Weil aber die Weltmeister im Armdrücken und die nicht so durchtrainierten Finanzminister durch ein Band unverbrüchlicher Währungssolidität, pardon, Währungssolidarität miteinander verbunden waren, war es ein logischer Schritt, nach den Banken die Staaten zu retten, sofern wir sie als systemisch definierten. Ein Land als systemisch zu definieren ist übrigens nicht schwer. Im Normalfall genügt dafür ein Anruf in Frankfurt unter 069 1344-0. (Ja, das ist die Nummer der EZB, Sie brauchen das jetzt nicht auszuprobieren und bitte versuchen Sie auch nicht, Ihren Häuslekredit dort als systemisches Risiko anzumelden. Die Schlange ist schon lange genug.)

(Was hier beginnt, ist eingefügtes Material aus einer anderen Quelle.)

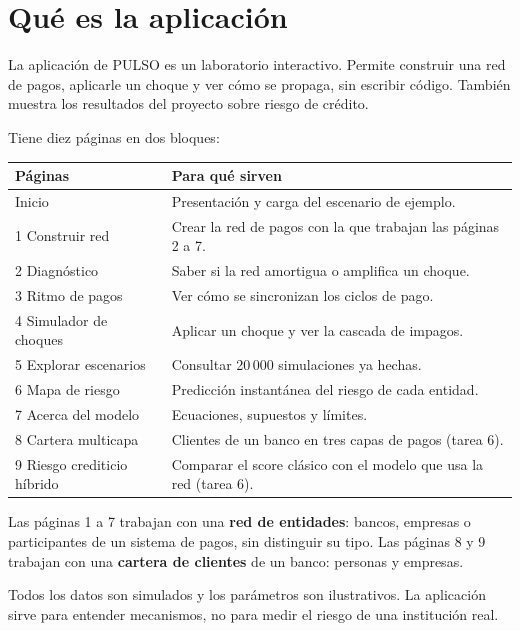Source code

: \section{Qué es la aplicación}

La aplicación de PULSO es un laboratorio interactivo. Permite construir una red de
pagos, aplicarle un choque y ver cómo se propaga, sin escribir código. También muestra
los resultados del proyecto sobre riesgo de crédito.

Tiene diez páginas en dos bloques:

\begin{center}
\small
\begin{tabular}{p{}p{}}
\toprule
\textbf{Páginas} & \textbf{Para qué sirven} \\
\midrule
Inicio & Presentación y carga del escenario de ejemplo. \\
1 Construir red & Crear la red de pagos con la que trabajan las páginas 2 a 7. \\
2 Diagnóstico & Saber si la red amortigua o amplifica un choque. \\
3 Ritmo de pagos & Ver cómo se sincronizan los ciclos de pago. \\
4 Simulador de choques & Aplicar un choque y ver la cascada de impagos. \\
5 Explorar escenarios & Consultar 20\,000 simulaciones ya hechas. \\
6 Mapa de riesgo & Predicción instantánea del riesgo de cada entidad. \\
7 Acerca del modelo & Ecuaciones, supuestos y límites. \\
\midrule
8 Cartera multicapa & Clientes de un banco en tres capas de pagos (tarea 6). \\
9 Riesgo crediticio híbrido & Comparar el score clásico con el modelo que usa la red
(tarea 6). \\
\bottomrule
\end{tabular}
\end{center}

Las páginas 1 a 7 trabajan con una \textbf{red de entidades}: bancos, empresas o
participantes de un sistema de pagos, sin distinguir su tipo. Las páginas 8 y 9 trabajan
con una \textbf{cartera de clientes} de un banco: personas y empresas.

\begin{aviso}
Todos los datos son simulados y los parámetros son ilustrativos. La aplicación sirve
para entender mecanismos, no para medir el riesgo de una institución real.
\end{aviso}

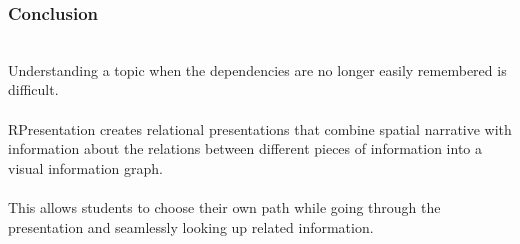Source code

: \begin{frame}
  \frametitle{Conclusion}
  \begin{module}[id=conclusion]\\
\noindent
Understanding a topic when the dependencies are no longer easily remembered is difficult.\\
\\
\noindent
RPresentation creates relational presentations that combine spatial narrative with information about the relations between different pieces of information into a visual information graph.\\
\\
\noindent
This allows students to choose their own path while going through the presentation and seamlessly looking up related information.\\

  \end{module}
\end{frame}
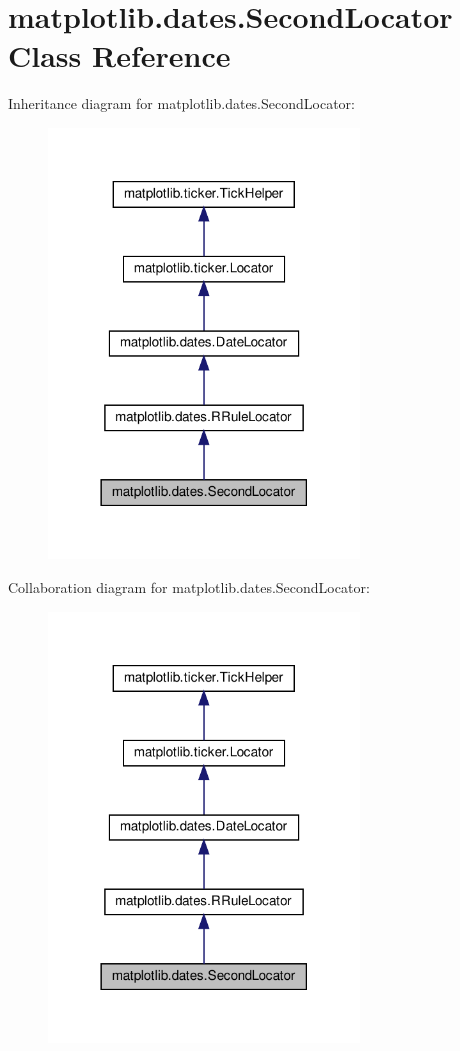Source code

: \hypertarget{classmatplotlib_1_1dates_1_1SecondLocator}{}\section{matplotlib.\+dates.\+Second\+Locator Class Reference}
\label{classmatplotlib_1_1dates_1_1SecondLocator}


Inheritance diagram for matplotlib.\+dates.\+Second\+Locator\+:
\nopagebreak
\begin{figure}[H]
\begin{center}
\leavevmode
\includegraphics[width=234pt]{classmatplotlib_1_1dates_1_1SecondLocator__inherit__graph}
\end{center}
\end{figure}


Collaboration diagram for matplotlib.\+dates.\+Second\+Locator\+:
\nopagebreak
\begin{figure}[H]
\begin{center}
\leavevmode
\includegraphics[width=234pt]{classmatplotlib_1_1dates_1_1SecondLocator__coll__graph}
\end{center}
\end{figure}
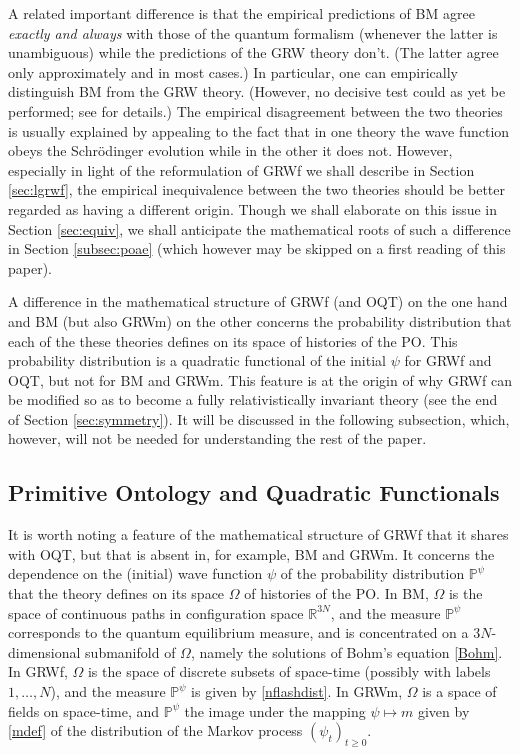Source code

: \documentclass[12pt]{article}
\newcommand{\PPP}{\mathbb{P}}
\newcommand{\RRR}{\mathbb{R}}
\begin{document}
A related important difference is that the empirical
predictions of {\sf BM} agree \emph{exactly and always} with
those of the quantum formalism (whenever the latter is unambiguous) while the predictions of the {\sf GRW} theory don't. (The latter agree only approximately and in most cases.)
In particular, one can empirically distinguish {\sf BM} from the {\sf GRW}
theory. (However, no decisive test could as yet be performed; see
\citep{BG03} for details.)
The empirical disagreement between the two theories is usually explained by appealing to the fact that in one theory the wave function obeys the Schr\"odin\-ger evolution while in the other it does not. However, especially in light of the reformulation of {\sf GRWf} we shall describe  in Section \ref{sec:lgrwf}, the empirical inequivalence between the two theories should be better regarded as having a different origin. Though we shall elaborate on this issue in  Section \ref{sec:equiv},  we shall anticipate  the mathematical roots of such a difference in Section  \ref{subsec:poae} (which however may be skipped on a first reading of this paper).


A difference in the mathematical structure of {\sf GRWf} (and {\sf OQT}) on the one hand and {\sf BM} (but also {\sf GRWm}) on the other concerns the probability distribution 
that each of the these theories defines on its space of histories of the PO. 
This probability distribution is a quadratic functional of the initial $\psi$ for {\sf GRWf} and {\sf OQT}, but not for {\sf BM} and {\sf GRWm}. This feature is at the origin of why {\sf GRWf} can be modified so as to become a fully relativistically invariant theory (see the end of Section \ref{sec:symmetry}). It will be discussed in the following subsection, which, however, will not be needed for understanding the rest of the paper.

\subsection{Primitive Ontology and Quadratic Functionals}
\label{sec:appendix}
It is worth noting a feature of the mathematical structure of {\sf GRWf} that it shares with {\sf OQT}, but that is absent in, for example, {\sf BM} and {\sf GRWm}. It concerns the dependence on the (initial) wave function $\psi$ of the probability distribution $\PPP^{\psi}$ that the theory defines on its space $\Omega$ of histories of the PO. 
In {\sf BM}, $\Omega$ is the space of continuous paths in configuration space $\RRR^{3N}$, and the measure $\PPP^\psi$ corresponds to the quantum equilibrium measure, and is concentrated on a
$3N$-dimensional submanifold of $\Omega$, namely the solutions of Bohm's equation \eqref{Bohm}. In {\sf GRWf}, $\Omega$ is the space of discrete subsets of space-time (possibly with labels $1,\ldots,N$), and the measure $\PPP^\psi$ is given by \eqref{nflashdist}. In {\sf GRWm}, $\Omega$ is a space of fields on space-time, and $\PPP^\psi$ the image under the mapping $\psi \mapsto m$ given by \eqref{mdef} of the distribution of the Markov process $(\psi_t)_{t \geq 0}$.
\end{document}
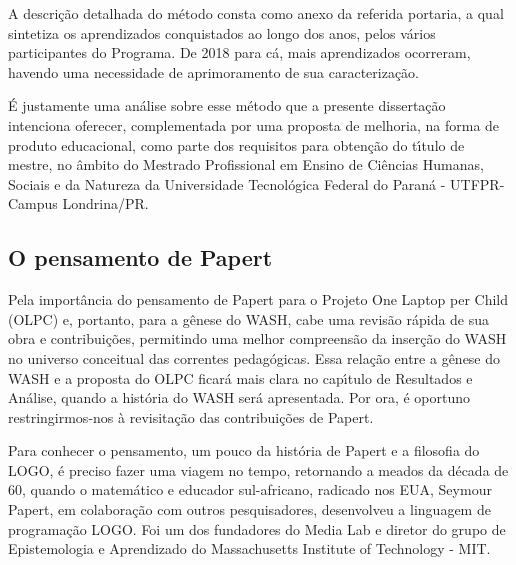 \documentclass[
12pt,		%
openright,	%
twoside,  %
a4paper,			%
chapter=TITLE,		%
english,			%
french,				%
spanish,			%
brazil				%
]{USPSC-classe/USPSC}
\begin{document}
A descri\c{c}\~ao detalhada do m\'etodo consta como anexo da referida portaria, a qual sintetiza os aprendizados conquistados ao longo dos anos, pelos v\'arios participantes do Programa. De 2018 para c\'a, mais aprendizados ocorreram, havendo uma necessidade de aprimoramento de sua caracteriza\c{c}\~ao.








\'E justamente uma an\'alise sobre esse m\'etodo que a presente disserta\c{c}\~ao intenciona oferecer, complementada por uma proposta de melhoria, na forma de produto educacional, como parte dos requisitos para obten\c{c}\~ao do t\'{\i}tulo de mestre, no \^ambito do Mestrado Profissional em Ensino de Ci\^encias Humanas, Sociais e da Natureza da Universidade  Tecnol\'ogica Federal do Paran\'a - UTFPR- Campus Londrina/PR.








\subsection[O pensamento de Papert]{O pensamento de Papert}\label{O pensamento de Papert}
Pela import\^ancia do pensamento de Papert para o Projeto One Laptop per Child (OLPC) e, portanto, para a g\^enese do WASH, cabe uma revis\~ao r\'apida de sua obra e contribui\c{c}\~oes, permitindo uma melhor compreens\~ao da inser\c{c}\~ao do WASH no universo conceitual das correntes pedag\'ogicas. Essa rela\c{c}\~ao entre a g\^enese do WASH e a proposta do OLPC ficar\'a mais clara no cap\'{\i}tulo de Resultados e An\'alise, quando a hist\'oria do WASH ser\'a apresentada. Por ora, \'e oportuno restringirmos-nos \`a revisita\c{c}\~ao das contribui\c{c}\~oes de Papert.








Para conhecer  o pensamento, um pouco da hist\'oria de Papert e  a filosofia do LOGO, \'e preciso fazer uma viagem no tempo, retornando a meados da d\'ecada de 60, quando o matem\'atico e educador sul-africano, radicado nos EUA, Seymour Papert, em colabora\c{c}\~ao com outros pesquisadores, desenvolveu a linguagem  de programa\c{c}\~ao LOGO.  Foi um dos fundadores do Media Lab e diretor do grupo de Epistemologia e Aprendizado do Massachusetts Institute of Technology - MIT.
\end{document}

Im Zuge dieser Rettungsaktion haben wir dann enorme Missstände aufgedeckt. Dazu gehören zum Beispiel der moralisch verwerfliche Steuerwettbewerb zwischen Staaten, ganz zu schweigen von einem Geschäftsmodell, das jedem ehrbaren Etatisten die berechtigte Zornesröte ins – von den Sorgen um die Welt – zerfurchte Gesicht treibt.
Dieses konnte nur dank der gefährlichen und selbstlosen Arbeit unserer geheimsten Schlapphüte aufgedeckt werden. Wie sonst sollte man den BND-Bericht zu Zypern verstehen, nachdem man dort offenbar keine Massenvernichtungswaffen auffinden konnte? Nein, ich korrigiere, es muss dort Massenvernichtungswaffen geben, und zwar sogenannte »Weapons of Financial Mass Destruction«.
Ist es das? Glauben wir diese süffige Geschichte von Schuld und Sühne wirklich?
Auf den folgenden Seiten möchte ich dem freiheitsliebenden Leser eine alternative Interpretation der Realität zukommen lassen. Keine, die frei ist von Verantwortung, aber leider auch keine, in der die Welt so einfach in Schwarz und Weiß eingeteilt ist, wie oben etwas zugespitzt zusammengefasst wurde. Aber eine, wo Schwarz und Weiß ganz überraschend die Rollen tauschen.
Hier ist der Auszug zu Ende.